• WHAT THIS TASK INVOLVES: The expected response consists solely of the lines from the line with "sli.do：「青年署早期的" through the last line of the material below, copied exactly.

• RECORDS FOR PROCESSING:
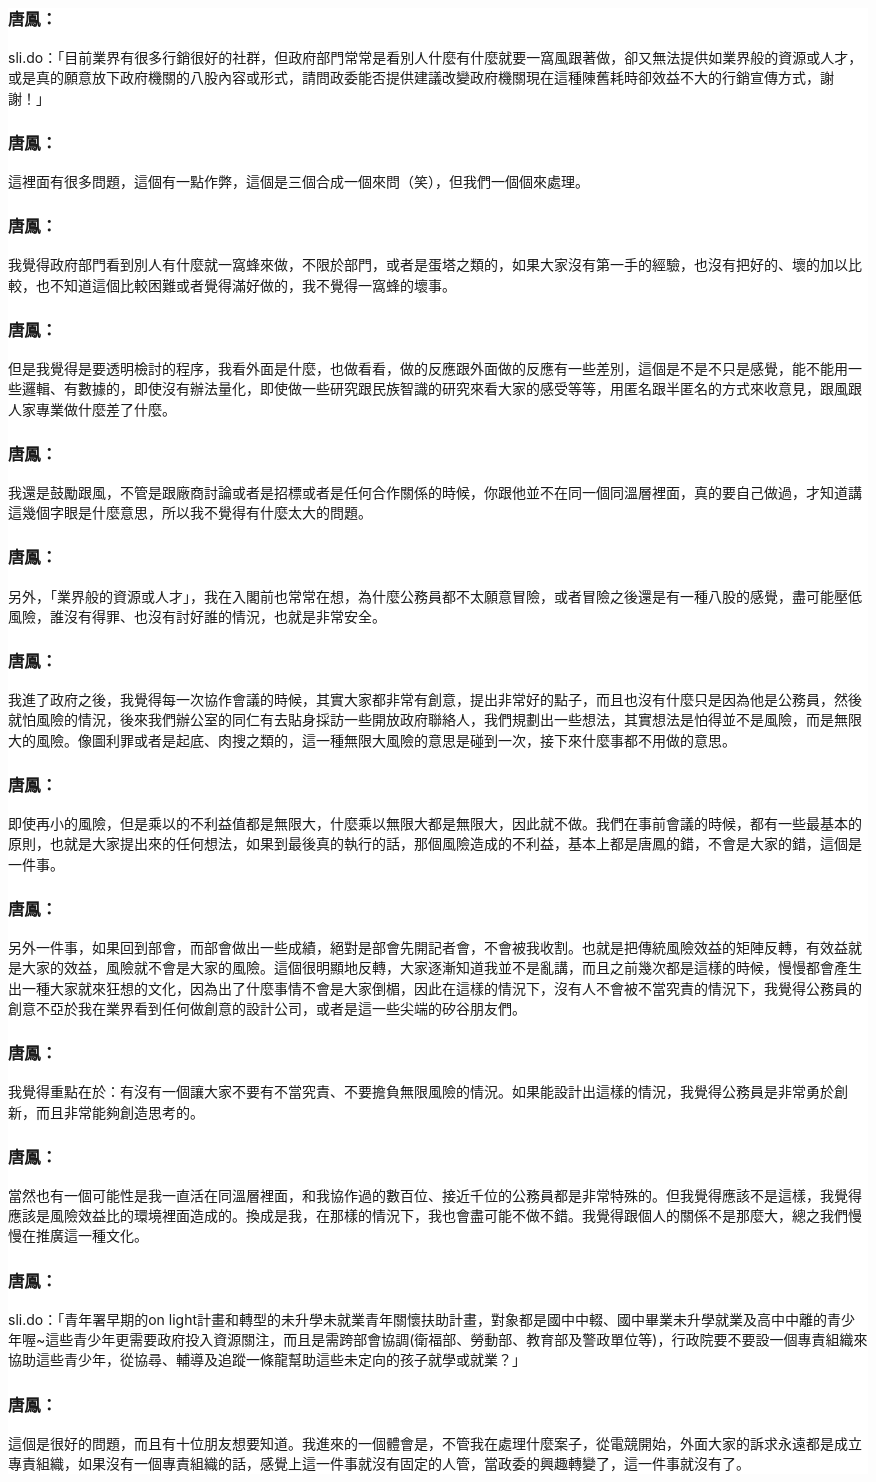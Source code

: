 ### 唐鳳：
sli.do：「目前業界有很多行銷很好的社群，但政府部門常常是看別人什麼有什麼就要一窩風跟著做，卻又無法提供如業界般的資源或人才，或是真的願意放下政府機關的八股內容或形式，請問政委能否提供建議改變政府機關現在這種陳舊耗時卻效益不大的行銷宣傳方式，謝謝！」

### 唐鳳：
這裡面有很多問題，這個有一點作弊，這個是三個合成一個來問（笑），但我們一個個來處理。

### 唐鳳：
我覺得政府部門看到別人有什麼就一窩蜂來做，不限於部門，或者是蛋塔之類的，如果大家沒有第一手的經驗，也沒有把好的、壞的加以比較，也不知道這個比較困難或者覺得滿好做的，我不覺得一窩蜂的壞事。

### 唐鳳：
但是我覺得是要透明檢討的程序，我看外面是什麼，也做看看，做的反應跟外面做的反應有一些差別，這個是不是不只是感覺，能不能用一些邏輯、有數據的，即使沒有辦法量化，即使做一些研究跟民族智識的研究來看大家的感受等等，用匿名跟半匿名的方式來收意見，跟風跟人家專業做什麼差了什麼。

### 唐鳳：
我還是鼓勵跟風，不管是跟廠商討論或者是招標或者是任何合作關係的時候，你跟他並不在同一個同溫層裡面，真的要自己做過，才知道講這幾個字眼是什麼意思，所以我不覺得有什麼太大的問題。

### 唐鳳：
另外，「業界般的資源或人才」，我在入閣前也常常在想，為什麼公務員都不太願意冒險，或者冒險之後還是有一種八股的感覺，盡可能壓低風險，誰沒有得罪、也沒有討好誰的情況，也就是非常安全。

### 唐鳳：
我進了政府之後，我覺得每一次協作會議的時候，其實大家都非常有創意，提出非常好的點子，而且也沒有什麼只是因為他是公務員，然後就怕風險的情況，後來我們辦公室的同仁有去貼身採訪一些開放政府聯絡人，我們規劃出一些想法，其實想法是怕得並不是風險，而是無限大的風險。像圖利罪或者是起底、肉搜之類的，這一種無限大風險的意思是碰到一次，接下來什麼事都不用做的意思。

### 唐鳳：
即使再小的風險，但是乘以的不利益值都是無限大，什麼乘以無限大都是無限大，因此就不做。我們在事前會議的時候，都有一些最基本的原則，也就是大家提出來的任何想法，如果到最後真的執行的話，那個風險造成的不利益，基本上都是唐鳳的錯，不會是大家的錯，這個是一件事。

### 唐鳳：
另外一件事，如果回到部會，而部會做出一些成績，絕對是部會先開記者會，不會被我收割。也就是把傳統風險效益的矩陣反轉，有效益就是大家的效益，風險就不會是大家的風險。這個很明顯地反轉，大家逐漸知道我並不是亂講，而且之前幾次都是這樣的時候，慢慢都會產生出一種大家就來狂想的文化，因為出了什麼事情不會是大家倒楣，因此在這樣的情況下，沒有人不會被不當究責的情況下，我覺得公務員的創意不亞於我在業界看到任何做創意的設計公司，或者是這一些尖端的矽谷朋友們。

### 唐鳳：
我覺得重點在於：有沒有一個讓大家不要有不當究責、不要擔負無限風險的情況。如果能設計出這樣的情況，我覺得公務員是非常勇於創新，而且非常能夠創造思考的。

### 唐鳳：
當然也有一個可能性是我一直活在同溫層裡面，和我協作過的數百位、接近千位的公務員都是非常特殊的。但我覺得應該不是這樣，我覺得應該是風險效益比的環境裡面造成的。換成是我，在那樣的情況下，我也會盡可能不做不錯。我覺得跟個人的關係不是那麼大，總之我們慢慢在推廣這一種文化。

### 唐鳳：
sli.do：「青年署早期的on light計畫和轉型的未升學未就業青年關懷扶助計畫，對象都是國中中輟、國中畢業未升學就業及高中中離的青少年喔~這些青少年更需要政府投入資源關注，而且是需跨部會協調(衛福部、勞動部、教育部及警政單位等)，行政院要不要設一個專責組織來協助這些青少年，從協尋、輔導及追蹤一條龍幫助這些未定向的孩子就學或就業？」

### 唐鳳：
這個是很好的問題，而且有十位朋友想要知道。我進來的一個體會是，不管我在處理什麼案子，從電競開始，外面大家的訴求永遠都是成立專責組織，如果沒有一個專責組織的話，感覺上這一件事就沒有固定的人管，當政委的興趣轉變了，這一件事就沒有了。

• ANSWER TO THIS EXERCISE:
sli.do：「青年署早期的on light計畫和轉型的未升學未就業青年關懷扶助計畫，對象都是國中中輟、國中畢業未升學就業及高中中離的青少年喔~這些青少年更需要政府投入資源關注，而且是需跨部會協調(衛福部、勞動部、教育部及警政單位等)，行政院要不要設一個專責組織來協助這些青少年，從協尋、輔導及追蹤一條龍幫助這些未定向的孩子就學或就業？」

### 唐鳳：
這個是很好的問題，而且有十位朋友想要知道。我進來的一個體會是，不管我在處理什麼案子，從電競開始，外面大家的訴求永遠都是成立專責組織，如果沒有一個專責組織的話，感覺上這一件事就沒有固定的人管，當政委的興趣轉變了，這一件事就沒有了。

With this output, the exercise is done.